This leaves us asking questions. Have planets been imaged while forming around young stars? Have protoplanetary systems—as they are called—actually been observed while the formation process is happening? If so, how do they fit into the biblical creationist worldview? According to the latter God created the stars on Day 4 of Creation Week about 6000 years ago (as measured by Earth’s clocks).

From a biblical creationist perspective then, the issue of both star and planet formation is not so much that we are seeing the process via our telescopes today, but whether the process is occurring naturalistically,2 without the creative hand of God.

However, the stunning significance of the ALMA image (Fig. 1) is that it almost exactly matches what secular astrophysicists had long predicted a solar system should look like during the early stages of its formation. An article in Sky & Telescope, November 6th, 2014, reported,

“An ALMA submillimeter-wavelength image unveils the dawn of planet formation around a surprisingly young star in unprecedented detail.”1 (emphasis added)

One important element missing from this image (Fig.1) is the planets themselves, or at least the planetesimals,3 which are allegedly their precursors. Another important missing element is the cloud of gas and dust that allegedly surrounds it all and obscures it from view in visible light. The ALMA telescope is able to see through this dust to obtain the image. But a much wider view, taken in the visible part of the spectrum, with the Hubble telescope, shows what it looks like (Fig. 2).

HL Tauri 2
Figure 2. What appears to be a newly forming star, HL Tauri (bright yellow object, upper left) is imaged emitting a glowing jet of plasma (violet spiral) from its central axis, illuminating the cloud of gas and dust that envelops the whole. Hubble Space Telescope image in visible light spectrum. Ref. 4. Credit: ESA/Hubble & NASA. Acknowledgement: Gilles Chapdelaine.

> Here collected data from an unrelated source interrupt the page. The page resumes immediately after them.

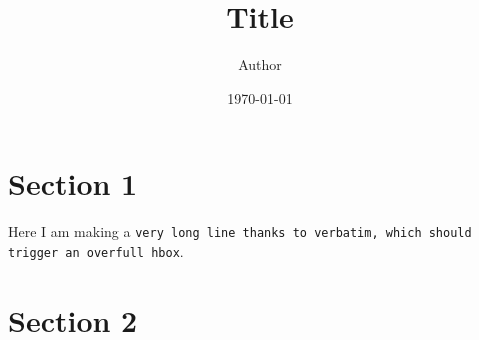 \documentclass[10pt]{article}
\title{Title}
\author{Author}
\date{\today}
\begin{document}
\maketitle

\section{Section 1}
\label{sec:section-1}

Here I am making a \verb+very long line thanks to verbatim, which should trigger an overfull hbox+.


\section{Section 2}
\label{sec:section-2}
\end{document}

So what is it exactly that we are looking at in Fig. 1? Is it really a new-born star and proto-planetary system caught on-camera in the process of formation? Does this evidence support the evolutionary worldview by demonstrating beyond doubt that stars and planets can form via naturalistic processes? Or are there other explanations?

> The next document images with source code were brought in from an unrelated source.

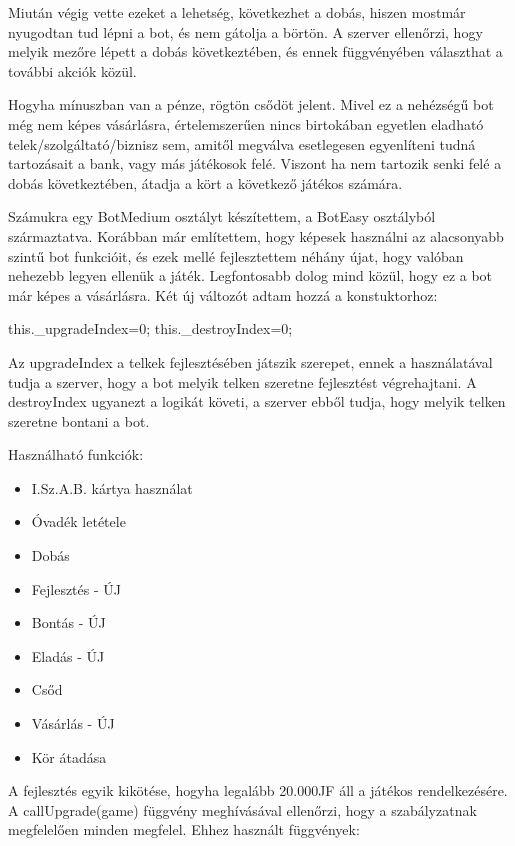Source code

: Miután végig vette ezeket a lehetség, következhet a dobás, hiszen mostmár nyugodtan tud lépni a bot, és nem gátolja a börtön. A szerver ellenőrzi, hogy melyik mezőre lépett a dobás következtében, és ennek függvényében választhat a további akciók közül.

Hogyha mínuszban van a pénze, rögtön csődöt jelent. Mivel ez a nehézségű bot még nem képes vásárlásra, értelemszerűen nincs birtokában egyetlen eladható  telek/szolgáltató/biznisz sem, amitől megválva esetlegesen egyenlíteni tudná tartozásait a bank, vagy más játékosok felé. Viszont ha nem tartozik senki felé a dobás következtében, átadja a kört a következő játékos számára. 



Számukra egy BotMedium osztályt készítettem, a BotEasy osztályból származtatva. Korábban már említettem, hogy képesek használni az alacsonyabb szintű bot funkcióit, és ezek mellé fejlesztettem néhány újat, hogy valóban nehezebb legyen ellenük a játék. Legfontosabb dolog mind közül, hogy ez a bot már képes a vásárlásra. Két új változót adtam hozzá a konstuktorhoz:

\begin{javascript}
  this._upgradeIndex=0;
  this._destroyIndex=0;
\end{javascript}

Az upgradeIndex a telkek fejlesztésében játszik szerepet, ennek a használatával tudja a szerver, hogy a bot melyik telken szeretne fejlesztést végrehajtani. A destroyIndex ugyanezt a logikát követi, a szerver ebből tudja, hogy melyik telken szeretne bontani a bot.


Használható funkciók:

\begin{itemize}
\item I.Sz.A.B. kártya használat
\item Óvadék letétele
\item Dobás
\item Fejlesztés - ÚJ
\item Bontás - ÚJ
\item Eladás - ÚJ
\item Csőd
\item Vásárlás - ÚJ
\item Kör átadása
\end{itemize}

A fejlesztés egyik kikötése, hogyha legalább 20.000JF áll a játékos rendelkezésére. A callUpgrade(game) függvény meghívásával ellenőrzi, hogy a szabályzatnak megfelelően minden megfelel. Ehhez használt függvények:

As biblical creationists, we are really left with just two questions:

  • What can we learn from planetary systems?
  • What story-telling is told to support the evolutionary worldview?

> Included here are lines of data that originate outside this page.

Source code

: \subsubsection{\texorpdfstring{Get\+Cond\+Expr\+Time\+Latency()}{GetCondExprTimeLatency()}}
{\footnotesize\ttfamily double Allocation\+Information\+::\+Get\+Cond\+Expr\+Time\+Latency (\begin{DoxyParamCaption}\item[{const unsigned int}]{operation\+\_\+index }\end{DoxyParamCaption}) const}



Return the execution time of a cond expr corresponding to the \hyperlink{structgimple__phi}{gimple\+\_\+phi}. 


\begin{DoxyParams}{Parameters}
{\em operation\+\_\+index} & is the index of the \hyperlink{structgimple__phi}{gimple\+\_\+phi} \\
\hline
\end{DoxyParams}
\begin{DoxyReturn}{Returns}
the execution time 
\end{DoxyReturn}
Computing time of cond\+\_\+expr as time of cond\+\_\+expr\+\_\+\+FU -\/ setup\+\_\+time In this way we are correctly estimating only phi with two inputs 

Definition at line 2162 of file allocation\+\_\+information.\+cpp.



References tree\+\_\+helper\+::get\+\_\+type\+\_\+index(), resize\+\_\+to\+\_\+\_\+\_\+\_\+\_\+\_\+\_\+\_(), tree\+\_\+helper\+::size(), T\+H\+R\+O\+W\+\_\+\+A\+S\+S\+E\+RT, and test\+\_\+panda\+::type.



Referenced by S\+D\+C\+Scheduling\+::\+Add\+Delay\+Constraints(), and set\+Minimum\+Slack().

We need to be cautious about anything at all that we might say about this new image. Science makes progress only by studying repeatable events, making comparisons between them, developing generalizations (hypotheses) about them, and using those hypotheses to predict the expected outcomes of new observations.

The study of origins in secular astronomy is fundamentally uniformitarian in nature.5 Astrophysicists are limited to what they can find to test their hypotheses. What they do is like ‘stamp collecting’—if you find a lot the same you say it is common, if you don’t you say it is rare. And because they are largely locked into the evolutionary big bang paradigm, they are looking for systems at different evolutionary stages. That is very much analogous to the fossil record and ‘seeing’ the supposed evolutionary stages therein. The investigators’ bias heavily influences their interpretation of the evidence at hand.

Because Fig. 1 is the first-of-a-kind image it would be prudent to wait until more similar objects are detected before making any generalizations anyway. To illustrate the problem, the biggest obstacle to anyone developing useful hypotheses about universes is that we only have one of them (the so-called ‘cosmic variance’ problem). In contrast, there are lots of galaxies, stars, and planets that we can study, but this is the first time that we have seen what looks like a newly-forming solar system.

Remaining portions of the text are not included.